The Suffering Church
Dear Friends,
How do you feel about putting those two words together: “suffering” and “church”? It seems to me that it feels unnatural and abnormal. The suffering church is other Christians in other places and at other times. It isn’t us here now, so it cannot be normal! Yet, the New Testament would have us believe otherwise. As we were reminded at our recent Weekend at Home, Christians are “aliens and strangers in the world” who can expect to “suffer grief in all kinds of trials” (1 Peter 2:11, 1:6). The suffering church, apparently, is the normal church – and we are the abnormal ones!
That perspective is borne out in news from around the world today.

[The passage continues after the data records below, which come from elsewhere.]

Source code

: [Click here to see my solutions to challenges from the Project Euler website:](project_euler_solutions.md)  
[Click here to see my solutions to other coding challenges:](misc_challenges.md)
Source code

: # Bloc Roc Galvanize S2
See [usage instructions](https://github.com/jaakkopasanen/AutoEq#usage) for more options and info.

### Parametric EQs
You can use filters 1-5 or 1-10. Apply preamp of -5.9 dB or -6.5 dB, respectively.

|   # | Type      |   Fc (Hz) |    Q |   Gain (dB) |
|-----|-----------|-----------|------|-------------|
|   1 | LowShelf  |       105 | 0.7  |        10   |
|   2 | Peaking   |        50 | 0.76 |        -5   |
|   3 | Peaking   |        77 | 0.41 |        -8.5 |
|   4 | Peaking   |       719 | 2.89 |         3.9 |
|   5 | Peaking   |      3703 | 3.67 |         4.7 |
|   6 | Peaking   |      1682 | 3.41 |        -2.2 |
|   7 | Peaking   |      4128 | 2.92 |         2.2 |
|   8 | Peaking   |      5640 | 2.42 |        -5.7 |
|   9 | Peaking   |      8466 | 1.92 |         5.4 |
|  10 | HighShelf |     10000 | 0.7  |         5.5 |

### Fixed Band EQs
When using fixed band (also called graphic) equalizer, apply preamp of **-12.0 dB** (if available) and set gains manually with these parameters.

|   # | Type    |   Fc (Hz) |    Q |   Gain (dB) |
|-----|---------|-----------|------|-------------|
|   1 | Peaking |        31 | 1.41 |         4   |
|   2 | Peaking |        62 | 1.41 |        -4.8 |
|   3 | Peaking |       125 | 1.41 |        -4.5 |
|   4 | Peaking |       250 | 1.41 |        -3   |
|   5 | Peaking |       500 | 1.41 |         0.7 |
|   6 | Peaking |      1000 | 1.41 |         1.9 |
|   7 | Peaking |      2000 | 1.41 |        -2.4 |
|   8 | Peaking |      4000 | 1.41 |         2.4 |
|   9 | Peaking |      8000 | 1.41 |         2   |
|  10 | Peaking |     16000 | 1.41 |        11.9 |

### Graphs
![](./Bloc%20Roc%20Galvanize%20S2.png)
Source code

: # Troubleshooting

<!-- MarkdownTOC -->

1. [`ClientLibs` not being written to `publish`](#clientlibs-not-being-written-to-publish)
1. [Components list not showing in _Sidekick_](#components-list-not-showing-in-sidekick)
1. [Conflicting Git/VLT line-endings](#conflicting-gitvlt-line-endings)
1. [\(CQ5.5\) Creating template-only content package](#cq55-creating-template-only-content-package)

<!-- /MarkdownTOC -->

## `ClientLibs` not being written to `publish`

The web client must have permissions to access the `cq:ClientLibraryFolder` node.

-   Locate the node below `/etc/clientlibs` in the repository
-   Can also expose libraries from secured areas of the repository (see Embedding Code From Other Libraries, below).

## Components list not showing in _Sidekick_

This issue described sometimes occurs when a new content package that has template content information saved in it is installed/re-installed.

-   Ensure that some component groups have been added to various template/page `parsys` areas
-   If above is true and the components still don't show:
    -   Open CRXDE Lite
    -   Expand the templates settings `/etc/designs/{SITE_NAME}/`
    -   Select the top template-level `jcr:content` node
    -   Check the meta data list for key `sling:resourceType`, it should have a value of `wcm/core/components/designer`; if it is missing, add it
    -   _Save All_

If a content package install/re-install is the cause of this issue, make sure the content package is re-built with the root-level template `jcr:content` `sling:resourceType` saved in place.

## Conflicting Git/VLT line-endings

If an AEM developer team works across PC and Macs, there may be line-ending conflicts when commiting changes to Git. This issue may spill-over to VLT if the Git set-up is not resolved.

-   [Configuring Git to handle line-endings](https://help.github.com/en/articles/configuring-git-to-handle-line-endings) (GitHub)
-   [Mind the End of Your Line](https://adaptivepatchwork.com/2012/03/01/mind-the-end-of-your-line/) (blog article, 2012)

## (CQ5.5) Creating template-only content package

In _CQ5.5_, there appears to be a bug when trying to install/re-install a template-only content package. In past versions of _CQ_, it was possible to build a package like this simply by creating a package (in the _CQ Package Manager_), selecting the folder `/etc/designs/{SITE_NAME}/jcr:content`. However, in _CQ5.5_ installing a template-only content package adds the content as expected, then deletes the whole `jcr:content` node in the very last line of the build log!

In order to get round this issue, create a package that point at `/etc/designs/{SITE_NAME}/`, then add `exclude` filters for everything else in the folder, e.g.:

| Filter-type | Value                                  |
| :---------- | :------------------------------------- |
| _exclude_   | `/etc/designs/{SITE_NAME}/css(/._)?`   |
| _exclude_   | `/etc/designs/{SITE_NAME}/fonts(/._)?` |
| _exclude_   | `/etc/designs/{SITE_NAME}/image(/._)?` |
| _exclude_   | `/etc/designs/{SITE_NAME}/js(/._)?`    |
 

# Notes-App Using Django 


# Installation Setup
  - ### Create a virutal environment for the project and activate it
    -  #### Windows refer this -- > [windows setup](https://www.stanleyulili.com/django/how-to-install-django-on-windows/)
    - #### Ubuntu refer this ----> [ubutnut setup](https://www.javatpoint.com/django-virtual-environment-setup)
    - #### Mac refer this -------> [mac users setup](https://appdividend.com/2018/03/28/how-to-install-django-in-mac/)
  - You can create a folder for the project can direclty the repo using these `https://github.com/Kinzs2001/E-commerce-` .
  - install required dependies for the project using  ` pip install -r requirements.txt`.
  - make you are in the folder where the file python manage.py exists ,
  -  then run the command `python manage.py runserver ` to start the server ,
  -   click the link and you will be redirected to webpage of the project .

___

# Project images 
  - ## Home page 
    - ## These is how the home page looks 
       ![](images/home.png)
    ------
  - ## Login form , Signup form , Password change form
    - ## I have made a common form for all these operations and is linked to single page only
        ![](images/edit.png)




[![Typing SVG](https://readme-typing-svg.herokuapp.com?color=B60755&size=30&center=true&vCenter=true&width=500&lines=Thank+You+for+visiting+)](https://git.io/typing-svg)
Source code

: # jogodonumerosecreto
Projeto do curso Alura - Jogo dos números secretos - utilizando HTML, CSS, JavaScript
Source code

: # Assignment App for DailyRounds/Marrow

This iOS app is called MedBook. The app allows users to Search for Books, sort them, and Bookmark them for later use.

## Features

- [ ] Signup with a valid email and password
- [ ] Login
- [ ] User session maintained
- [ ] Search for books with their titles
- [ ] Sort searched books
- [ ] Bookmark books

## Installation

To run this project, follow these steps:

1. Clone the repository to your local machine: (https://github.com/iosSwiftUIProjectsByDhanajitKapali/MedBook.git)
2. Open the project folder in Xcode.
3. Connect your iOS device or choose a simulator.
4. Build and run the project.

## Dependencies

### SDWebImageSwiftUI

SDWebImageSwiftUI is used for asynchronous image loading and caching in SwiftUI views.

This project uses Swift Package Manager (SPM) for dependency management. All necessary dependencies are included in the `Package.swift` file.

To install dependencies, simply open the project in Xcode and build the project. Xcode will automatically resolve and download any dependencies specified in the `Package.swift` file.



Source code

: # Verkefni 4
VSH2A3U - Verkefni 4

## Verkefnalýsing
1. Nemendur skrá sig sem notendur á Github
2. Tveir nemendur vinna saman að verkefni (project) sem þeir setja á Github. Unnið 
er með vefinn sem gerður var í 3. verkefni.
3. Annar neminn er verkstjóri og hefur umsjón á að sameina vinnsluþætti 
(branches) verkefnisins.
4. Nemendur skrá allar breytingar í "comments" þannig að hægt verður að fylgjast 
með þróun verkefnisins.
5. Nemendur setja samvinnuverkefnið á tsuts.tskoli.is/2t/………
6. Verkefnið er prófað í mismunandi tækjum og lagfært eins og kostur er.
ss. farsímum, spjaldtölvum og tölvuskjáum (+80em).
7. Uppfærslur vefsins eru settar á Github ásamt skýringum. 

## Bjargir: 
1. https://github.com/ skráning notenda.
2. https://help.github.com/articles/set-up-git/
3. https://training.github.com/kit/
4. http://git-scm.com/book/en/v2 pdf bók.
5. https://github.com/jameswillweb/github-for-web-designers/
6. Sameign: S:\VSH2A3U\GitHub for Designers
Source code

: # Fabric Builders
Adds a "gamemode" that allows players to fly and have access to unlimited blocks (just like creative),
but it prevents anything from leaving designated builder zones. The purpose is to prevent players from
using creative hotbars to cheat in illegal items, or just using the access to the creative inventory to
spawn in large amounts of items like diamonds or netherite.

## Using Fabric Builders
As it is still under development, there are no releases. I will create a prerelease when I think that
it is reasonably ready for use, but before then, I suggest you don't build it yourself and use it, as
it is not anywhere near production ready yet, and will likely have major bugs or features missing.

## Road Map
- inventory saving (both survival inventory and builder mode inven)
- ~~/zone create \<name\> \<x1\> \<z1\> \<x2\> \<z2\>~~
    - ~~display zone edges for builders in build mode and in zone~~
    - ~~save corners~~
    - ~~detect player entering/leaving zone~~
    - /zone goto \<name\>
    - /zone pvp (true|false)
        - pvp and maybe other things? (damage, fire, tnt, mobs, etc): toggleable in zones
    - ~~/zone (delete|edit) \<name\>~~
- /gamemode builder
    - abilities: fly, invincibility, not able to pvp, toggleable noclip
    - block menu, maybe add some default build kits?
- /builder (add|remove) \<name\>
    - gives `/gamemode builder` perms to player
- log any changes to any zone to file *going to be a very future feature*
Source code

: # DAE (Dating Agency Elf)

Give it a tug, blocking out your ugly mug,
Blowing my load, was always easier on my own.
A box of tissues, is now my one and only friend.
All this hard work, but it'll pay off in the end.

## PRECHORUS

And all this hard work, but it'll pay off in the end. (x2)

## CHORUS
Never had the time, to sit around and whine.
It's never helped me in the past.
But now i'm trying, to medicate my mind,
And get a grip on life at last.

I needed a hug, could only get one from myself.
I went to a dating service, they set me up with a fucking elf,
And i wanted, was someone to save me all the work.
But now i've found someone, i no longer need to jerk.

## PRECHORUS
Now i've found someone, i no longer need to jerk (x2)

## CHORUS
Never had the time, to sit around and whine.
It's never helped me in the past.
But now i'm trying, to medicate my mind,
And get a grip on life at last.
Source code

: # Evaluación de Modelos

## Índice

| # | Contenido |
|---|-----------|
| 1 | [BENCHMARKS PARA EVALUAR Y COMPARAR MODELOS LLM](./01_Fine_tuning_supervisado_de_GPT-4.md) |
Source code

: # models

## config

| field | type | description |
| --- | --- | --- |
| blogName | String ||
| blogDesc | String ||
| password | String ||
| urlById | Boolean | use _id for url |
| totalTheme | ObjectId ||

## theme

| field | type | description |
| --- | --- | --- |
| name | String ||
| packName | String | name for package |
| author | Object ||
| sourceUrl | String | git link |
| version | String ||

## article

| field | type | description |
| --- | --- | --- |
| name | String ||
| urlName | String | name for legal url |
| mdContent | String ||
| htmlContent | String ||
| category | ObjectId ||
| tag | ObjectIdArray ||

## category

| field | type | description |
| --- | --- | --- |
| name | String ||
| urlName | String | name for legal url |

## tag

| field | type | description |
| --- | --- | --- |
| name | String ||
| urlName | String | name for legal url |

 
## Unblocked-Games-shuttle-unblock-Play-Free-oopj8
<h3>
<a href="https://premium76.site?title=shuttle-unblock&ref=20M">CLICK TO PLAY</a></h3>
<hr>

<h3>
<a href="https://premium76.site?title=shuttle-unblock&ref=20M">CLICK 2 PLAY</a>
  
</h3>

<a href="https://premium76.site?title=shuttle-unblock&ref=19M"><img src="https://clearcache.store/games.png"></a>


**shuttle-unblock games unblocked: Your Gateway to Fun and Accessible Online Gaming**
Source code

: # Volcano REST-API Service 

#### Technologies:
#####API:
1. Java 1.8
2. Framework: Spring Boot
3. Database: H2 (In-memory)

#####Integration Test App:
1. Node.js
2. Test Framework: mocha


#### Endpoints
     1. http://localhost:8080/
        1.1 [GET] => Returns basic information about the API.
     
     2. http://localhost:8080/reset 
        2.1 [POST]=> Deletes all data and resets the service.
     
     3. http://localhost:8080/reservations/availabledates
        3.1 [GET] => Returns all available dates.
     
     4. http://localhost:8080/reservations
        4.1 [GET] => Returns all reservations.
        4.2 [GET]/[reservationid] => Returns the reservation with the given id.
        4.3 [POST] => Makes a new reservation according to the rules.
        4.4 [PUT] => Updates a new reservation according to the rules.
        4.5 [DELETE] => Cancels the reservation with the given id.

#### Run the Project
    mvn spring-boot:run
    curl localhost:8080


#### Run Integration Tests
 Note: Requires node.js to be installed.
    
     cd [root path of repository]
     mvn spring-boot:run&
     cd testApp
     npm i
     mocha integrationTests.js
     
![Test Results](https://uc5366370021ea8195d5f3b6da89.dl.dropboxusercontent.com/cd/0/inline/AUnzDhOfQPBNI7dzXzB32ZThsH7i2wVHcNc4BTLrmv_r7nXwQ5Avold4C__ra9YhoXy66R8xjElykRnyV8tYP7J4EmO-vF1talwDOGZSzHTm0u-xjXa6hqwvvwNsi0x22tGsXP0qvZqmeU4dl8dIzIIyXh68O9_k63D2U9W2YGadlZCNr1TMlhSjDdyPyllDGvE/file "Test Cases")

Let me give you a sample from the August edition of Evangelicals Now. On July 1st, in Kenya, 17 people (3 of them children) were killed and scores wounded in a gun and grenade attack on two churches during their Sunday services. In June, two members of the security forces in Laos were discharged from their posts when they became Christians. Also in June, in Vietnam, officials destroyed two new church buildings belonging to the Hmong people and threatened to tear down a third. Meanwhile in Iran, Farshid Fathi Malayeri, who was arrested in December 2010 and sentenced in March 2012 to six years in prison, has had that sentence upheld, even though the son of one of the country’s most senior Muslim clerics has praised Farshid’s character and denounced the sentence. Let’s pray that their faith will be proved genuine through these trials, to the praise, glory and honour of Christ.